If COVID was a non-event for your firm, you’re in a great position to sell. If you had a COVID-related revenue and profit decline, consider these questions:

• How large was the profit decline and what is your timeline to a post-COVID recovery?
• Are you willing to be flexible on deal structure?
• Are you open to having some of the purchase price paid later based on a post-COVID profit recovery?
• What is your ownership transition timeline goal?

BEST VALUE

What you don’t want to do as a seller is make a milliondollar mistake in the ownership transition process. Wohler offers these 5 tips for getting the best value for your firm:

1. In an external sale, understand how the market values firms and use correct valuation metrics to drive business planning decisions. Not doing either of these “is the most common mistake made by business owners over the lifecycle of their ownership,” Wohler says. Adjusted EBITDA times a market price multiple is the predominant method used for external market valuation.
2. If your top client represents over 20 percent of revenue, work hard to reduce that percentage—and work even harder if that figure reaches 30 percent. “Buyers perceive client concentration as a cash flow stability risk and will walk from the deal or reduce their valuation to account for this risk,” notes Wohler.
3. Ensure that over several years, you’ve shared client relationship duties with several people in the firm so your departure won’t result in the risk of client loss.
4. Commit to nurturing and empowering the next level of leadership so that a lack of leadership development won’t be factored into a lower valuation.
5. Don’t fall victim to poor financial reporting or running your business on cash basis financials.

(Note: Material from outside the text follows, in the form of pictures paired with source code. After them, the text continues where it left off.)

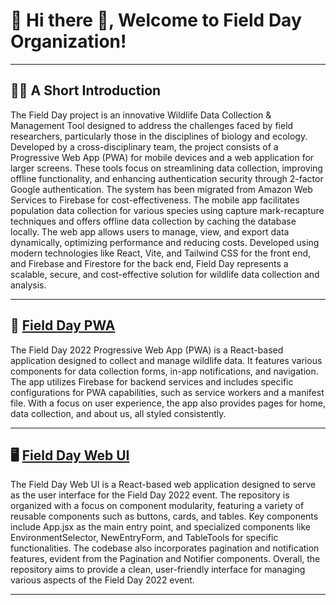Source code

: # 🦎 Hi there 👋, Welcome to Field Day Organization!

---

## 🙋‍♀️ A Short Introduction

The Field Day project is an innovative Wildlife Data Collection & Management Tool designed to address the challenges faced by field researchers, particularly those in the disciplines of biology and ecology. Developed by a cross-disciplinary team, the project consists of a Progressive Web App (PWA) for mobile devices and a web application for larger screens. These tools focus on streamlining data collection, improving offline functionality, and enhancing authentication security through 2-factor Google authentication. The system has been migrated from Amazon Web Services to Firebase for cost-effectiveness. The mobile app facilitates population data collection for various species using capture mark-recapture techniques and offers offline data collection by caching the database locally. The web app allows users to manage, view, and export data dynamically, optimizing performance and reducing costs. Developed using modern technologies like React, Vite, and Tailwind CSS for the front end, and Firebase and Firestore for the back end, Field Day represents a scalable, secure, and cost-effective solution for wildlife data collection and analysis.

---

## 📱 [Field Day PWA](https://github.com/Field-Day-2022/field-day-2022-pwa)

The Field Day 2022 Progressive Web App (PWA) is a React-based application designed to collect and manage wildlife data. It features various components for data collection forms, in-app notifications, and navigation. The app utilizes Firebase for backend services and includes specific configurations for PWA capabilities, such as service workers and a manifest file. With a focus on user experience, the app also provides pages for home, data collection, and about us, all styled consistently.

---

## 🖥️ [Field Day Web UI](https://github.com/Field-Day-2022/field-day-2022-webui)

The Field Day Web UI is a React-based web application designed to serve as the user interface for the Field Day 2022 event. The repository is organized with a focus on component modularity, featuring a variety of reusable components such as buttons, cards, and tables. Key components include App.jsx as the main entry point, and specialized components like EnvironmentSelector, NewEntryForm, and TableTools for specific functionalities. The codebase also incorporates pagination and notification features, evident from the Pagination and Notifier components. Overall, the repository aims to provide a clean, user-friendly interface for managing various aspects of the Field Day 2022 event.

---

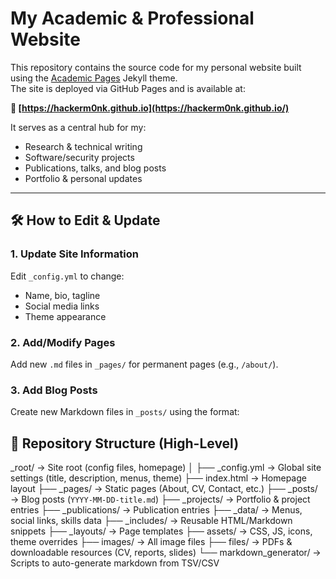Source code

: # My Academic & Professional Website

This repository contains the source code for my personal website built using the [Academic Pages](https://github.com/academicpages/academicpages.github.io) Jekyll theme.  
The site is deployed via GitHub Pages and is available at:

**🔗 [https://hackerm0nk.github.io](https://hackerm0nk.github.io/)**

It serves as a central hub for my:
- Research & technical writing
- Software/security projects
- Publications, talks, and blog posts
- Portfolio & personal updates

---

## 🛠 How to Edit & Update

### 1. Update Site Information
Edit `_config.yml` to change:
- Name, bio, tagline
- Social media links
- Theme appearance

### 2. Add/Modify Pages
Add new `.md` files in `_pages/` for permanent pages (e.g., `/about/`).

### 3. Add Blog Posts
Create new Markdown files in `_posts/` using the format:

## 📂 Repository Structure (High-Level)


_root/                 → Site root (config files, homepage)
│
├── _config.yml         → Global site settings (title, description, menus, theme)
├── index.html          → Homepage layout
├── _pages/             → Static pages (About, CV, Contact, etc.)
├── _posts/             → Blog posts (`YYYY-MM-DD-title.md`)
├── _projects/          → Portfolio & project entries
├── _publications/      → Publication entries
├── _data/              → Menus, social links, skills data
├── _includes/          → Reusable HTML/Markdown snippets
├── _layouts/           → Page templates
├── assets/             → CSS, JS, icons, theme overrides
├── images/             → All image files
├── files/              → PDFs & downloadable resources (CV, reports, slides)
└── markdown_generator/ → Scripts to auto-generate markdown from TSV/CSV
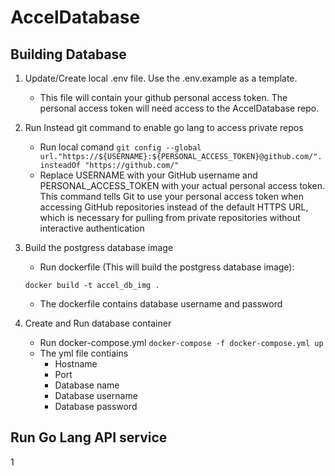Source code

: # AccelDatabase

## Building Database

1. Update/Create local .env file. Use the .env.example as a template.

   - This file will contain your github personal access token. The personal access token will need access to the AccelDatabase repo.
2. Run Instead git command to enable go lang to access private repos

   - Run local comand
     `git config --global url."https://${USERNAME}:${PERSONAL_ACCESS_TOKEN}@github.com/".insteadOf "https://github.com/"`
   - Replace USERNAME with your GitHub username and PERSONAL_ACCESS_TOKEN with your actual personal access token. This command tells Git to use your personal access token when accessing GitHub repositories instead of the default HTTPS URL, which is necessary for pulling from private repositories without interactive authentication
3. Build the postgress database image

   - Run dockerfile (This will build the postgress database image):

   `docker build -t accel_db_img .`

   - The dockerfile contains database username and password
4. Create and Run database container

   - Run docker-compose.yml
     `docker-compose -f docker-compose.yml up`
   - The yml file contiains
     - Hostname
     - Port
     - Database name
     - Database username
     - Database password


## Run Go Lang API service

1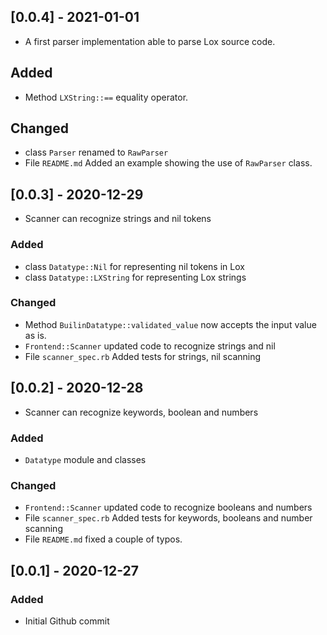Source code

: ## [0.0.4] - 2021-01-01
- A first parser implementation able to parse Lox source code.

## Added
- Method `LXString::==` equality operator.

## Changed
- class `Parser` renamed to `RawParser`
- File `README.md` Added an example showing the use of `RawParser` class.

## [0.0.3] - 2020-12-29
- Scanner can recognize strings and nil tokens
### Added
- class `Datatype::Nil` for representing nil tokens in Lox
- class `Datatype::LXString` for representing Lox strings

### Changed
- Method `BuilinDatatype::validated_value` now accepts the input value as is.
- `Frontend::Scanner` updated code to recognize strings and nil
- File `scanner_spec.rb` Added tests for strings, nil scanning

## [0.0.2] - 2020-12-28
- Scanner can recognize keywords, boolean and numbers
### Added
- `Datatype` module and classes

### Changed
- `Frontend::Scanner` updated code to recognize booleans and numbers
- File `scanner_spec.rb` Added tests for keywords, booleans and number scanning
- File `README.md` fixed a couple of typos.

## [0.0.1] - 2020-12-27
### Added
- Initial Github commit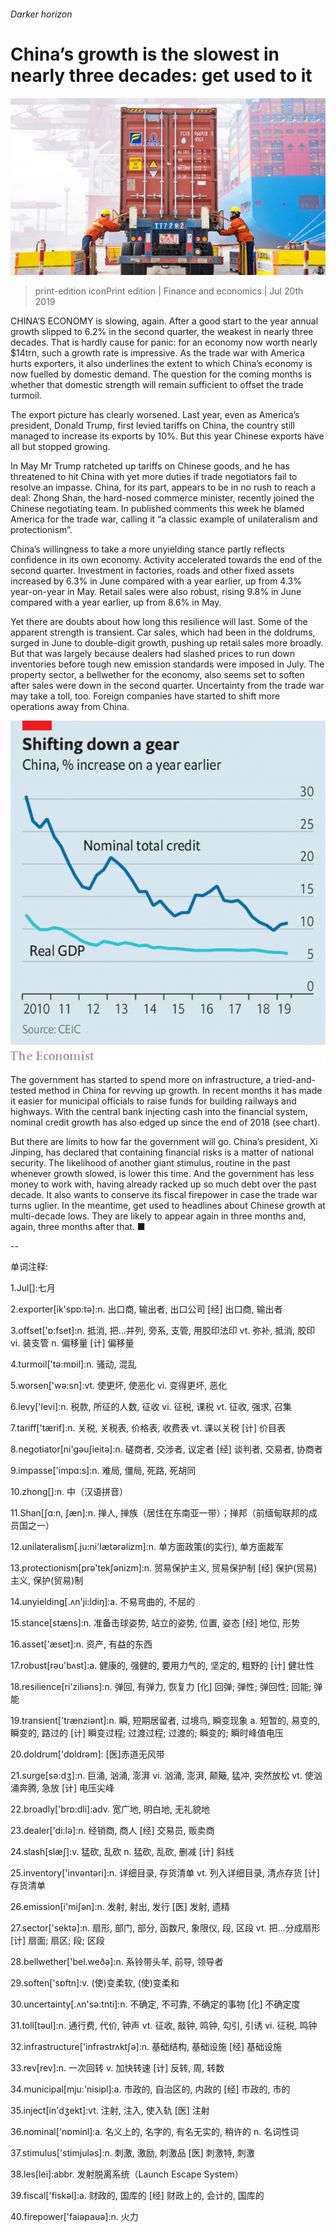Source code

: ###### Darker horizon

# China’s growth is the slowest in nearly three decades: get used to it 

![image](images/20190720_FNP504.jpg) 

> print-edition iconPrint edition | Finance and economics | Jul 20th 2019 

CHINA’S ECONOMY is slowing, again. After a good start to the year annual growth slipped to 6.2% in the second quarter, the weakest in nearly three decades. That is hardly cause for panic: for an economy now worth nearly $14trn, such a growth rate is impressive. As the trade war with America hurts exporters, it also underlines the extent to which China’s economy is now fuelled by domestic demand. The question for the coming months is whether that domestic strength will remain sufficient to offset the trade turmoil. 

The export picture has clearly worsened. Last year, even as America’s president, Donald Trump, first levied tariffs on China, the country still managed to increase its exports by 10%. But this year Chinese exports have all but stopped growing. 

In May Mr Trump ratcheted up tariffs on Chinese goods, and he has threatened to hit China with yet more duties if trade negotiators fail to resolve an impasse. China, for its part, appears to be in no rush to reach a deal: Zhong Shan, the hard-nosed commerce minister, recently joined the Chinese negotiating team. In published comments this week he blamed America for the trade war, calling it “a classic example of unilateralism and protectionism”. 

China’s willingness to take a more unyielding stance partly reflects confidence in its own economy. Activity accelerated towards the end of the second quarter. Investment in factories, roads and other fixed assets increased by 6.3% in June compared with a year earlier, up from 4.3% year-on-year in May. Retail sales were also robust, rising 9.8% in June compared with a year earlier, up from 8.6% in May. 

Yet there are doubts about how long this resilience will last. Some of the apparent strength is transient. Car sales, which had been in the doldrums, surged in June to double-digit growth, pushing up retail sales more broadly. But that was largely because dealers had slashed prices to run down inventories before tough new emission standards were imposed in July. The property sector, a bellwether for the economy, also seems set to soften after sales were down in the second quarter. Uncertainty from the trade war may take a toll, too. Foreign companies have started to shift more operations away from China. 

![image](images/20190720_FNC437.png) 

The government has started to spend more on infrastructure, a tried-and-tested method in China for revving up growth. In recent months it has made it easier for municipal officials to raise funds for building railways and highways. With the central bank injecting cash into the financial system, nominal credit growth has also edged up since the end of 2018 (see chart). 

But there are limits to how far the government will go. China’s president, Xi Jinping, has declared that containing financial risks is a matter of national security. The likelihood of another giant stimulus, routine in the past whenever growth slowed, is lower this time. And the government has less money to work with, having already racked up so much debt over the past decade. It also wants to conserve its fiscal firepower in case the trade war turns uglier. In the meantime, get used to headlines about Chinese growth at multi-decade lows. They are likely to appear again in three months and, again, three months after that. ■ 

-- 

 单词注释:

1.Jul[]:七月 

2.exporter[ik'spɒ:tә]:n. 出口商, 输出者, 出口公司 [经] 出口商, 输出者 

3.offset['ɒ:fset]:n. 抵消, 把...并列, 旁系, 支管, 用胶印法印 vt. 弥补, 抵消, 胶印 vi. 装支管 n. 偏移量 [计] 偏移量 

4.turmoil['tә:mɒil]:n. 骚动, 混乱 

5.worsen['wә:sn]:vt. 使更坏, 使恶化 vi. 变得更坏, 恶化 

6.levy['levi]:n. 税款, 所征的人数, 征收 vi. 征税, 课税 vt. 征收, 强求, 召集 

7.tariff['tærif]:n. 关税, 关税表, 价格表, 收费表 vt. 课以关税 [计] 价目表 

8.negotiator[ni'gәuʃieitә]:n. 磋商者, 交涉者, 议定者 [经] 谈判者, 交易者, 协商者 

9.impasse['impɑ:s]:n. 难局, 僵局, 死路, 死胡同 

10.zhong[]:n. 中（汉语拼音） 

11.Shan[ʃɑ:n, ʃæn]:n. 掸人, 掸族（居住在东南亚一带）；掸邦（前缅甸联邦的成员国之一） 

12.unilateralism[.ju:ni'lætәrәlizm]:n. 单方面政策(的实行), 单方面裁军 

13.protectionism[prә'tekʃәnizm]:n. 贸易保护主义, 贸易保护制 [经] 保护(贸易)主义, 保护(贸易)制 

14.unyielding[.ʌn'ji:ldiŋ]:a. 不易弯曲的, 不屈的 

15.stance[stæns]:n. 准备击球姿势, 站立的姿势, 位置, 姿态 [经] 地位, 形势 

16.asset['æset]:n. 资产, 有益的东西 

17.robust[rәu'bʌst]:a. 健康的, 强健的, 要用力气的, 坚定的, 粗野的 [计] 健壮性 

18.resilience[ri'ziliәns]:n. 弹回, 有弹力, 恢复力 [化] 回弹; 弹性; 弹回性; 回能; 弹能 

19.transient['trænziәnt]:n. 瞬, 短期居留者, 过境鸟, 瞬变现象 a. 短暂的, 易变的, 瞬变的, 路过的 [计] 瞬变过程; 过渡过程; 过渡的; 瞬变的; 瞬时峰值电压 

20.doldrum['dɒldrəm]: [医]赤道无风带 

21.surge[sә:dʒ]:n. 巨涌, 汹涌, 澎湃 vi. 汹涌, 澎湃, 颠簸, 猛冲, 突然放松 vt. 使汹涌奔腾, 急放 [计] 电压尖峰 

22.broadly['brɒ:dli]:adv. 宽广地, 明白地, 无礼貌地 

23.dealer['di:lә]:n. 经销商, 商人 [经] 交易员, 贩卖商 

24.slash[slæʃ]:v. 猛砍, 乱砍 n. 猛砍, 乱砍, 删减 [计] 斜线 

25.inventory['invәntәri]:n. 详细目录, 存货清单 vt. 列入详细目录, 清点存货 [计] 存货清单 

26.emission[i'miʃәn]:n. 发射, 射出, 发行 [医] 发射, 遗精 

27.sector['sektә]:n. 扇形, 部门, 部分, 函数尺, 象限仪, 段, 区段 vt. 把...分成扇形 [计] 扇面; 扇区; 段; 区段 

28.bellwether['bel.weðә]:n. 系铃带头羊, 前导, 领导者 

29.soften['sɒftn]:v. (使)变柔软, (使)变柔和 

30.uncertainty[.ʌn'sә:tnti]:n. 不确定, 不可靠, 不确定的事物 [化] 不确定度 

31.toll[tәul]:n. 通行费, 代价, 钟声 vt. 征收, 敲钟, 鸣钟, 勾引, 引诱 vi. 征税, 鸣钟 

32.infrastructure['infrәstrʌktʃә]:n. 基础结构, 基础设施 [经] 基础设施 

33.rev[rev]:n. 一次回转 v. 加快转速 [计] 反转, 周, 转数 

34.municipal[mju:'nisipl]:a. 市政的, 自治区的, 内政的 [经] 市政的, 市的 

35.inject[in'dʒekt]:vt. 注射, 注入, 使入轨 [医] 注射 

36.nominal['nɒminl]:a. 名义上的, 名字的, 有名无实的, 稍许的 n. 名词性词 

37.stimulus['stimjulәs]:n. 刺激, 激励, 刺激品 [医] 刺激特, 刺激 

38.les[lei]:abbr. 发射脱离系统（Launch Escape System） 

39.fiscal['fiskәl]:a. 财政的, 国库的 [经] 财政上的, 会计的, 国库的 

40.firepower['faiәpauә]:n. 火力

If your firm is a cash basis taxpayer, like many A/E firms, run your books on an accrual basis and convert to a cash basis at year’s end for tax reporting. Developing adjusted EBITDA—earnings before interest, taxes, depreciation and amortization—requires the use of accrual basis financial reports, and this is very difficult to do after the fact. Running your business on cash basis reports can result in distorted reports and bad decision-making. If cash is tight, a separate cash flow report should be used to manage cash in conjunction with monthly accrual reports.

As you consider selling, no matter the past year’s challenges, don’t let a buyer undervalue your firm. “There may be some buyers that might come in low because of COVID,” says Wohler. “But companies are being sold at very fair valuations that I would say are similar to valuations they would’ve seen at the end of 2019 with the same profit scorecard.”